> _TASK DESCRIPTION_
Go through the material line by line and tally those containing the string "Oxford". Only the tally is wanted.

------------------------------------------------------------

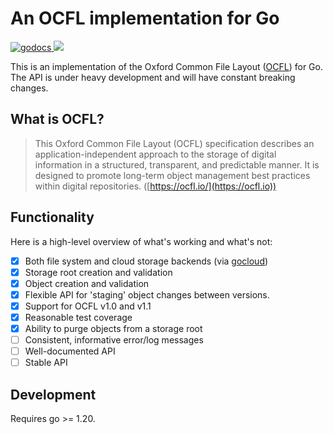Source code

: # An OCFL implementation for Go


<a href="https://godoc.org/github.com/srerickson/ocfl">
    <img src="https://godoc.org/github.com/srerickson/ocfl?status.svg" alt="godocs"/>
</a>
<a href="https://goreportcard.com/report/github.com/srerickson/ocfl">
    <img src="https://goreportcard.com/badge/github.com/srerickson/ocfl">
</a>

This is an implementation of the Oxford Common File Layout
([OCFL](https://ocfl.io/)) for Go. The API is under heavy
development and will have constant breaking changes.

## What is OCFL?

> This Oxford Common File Layout (OCFL) specification describes an
> application-independent approach to the storage of digital information in a
> structured, transparent, and predictable manner. It is designed to promote
> long-term object management best practices within digital repositories.
> ([https://ocfl.io/](https://ocfl.io))

## Functionality

Here is a high-level overview of what's working and what's not:

- [x] Both file system and cloud storage backends (via [gocloud](https://gocloud.dev/howto/blob/))
- [x] Storage root creation and validation
- [x] Object creation and validation
- [x] Flexible API for 'staging' object changes between versions.
- [x] Support for OCFL v1.0 and v1.1 
- [x] Reasonable test coverage
- [x] Ability to purge objects from a storage root
- [ ] Consistent, informative error/log messages
- [ ] Well-documented API
- [ ] Stable API

## Development

Requires go >= 1.20.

------------------------------------------------------------

> _EXERCISE OUTPUT_
2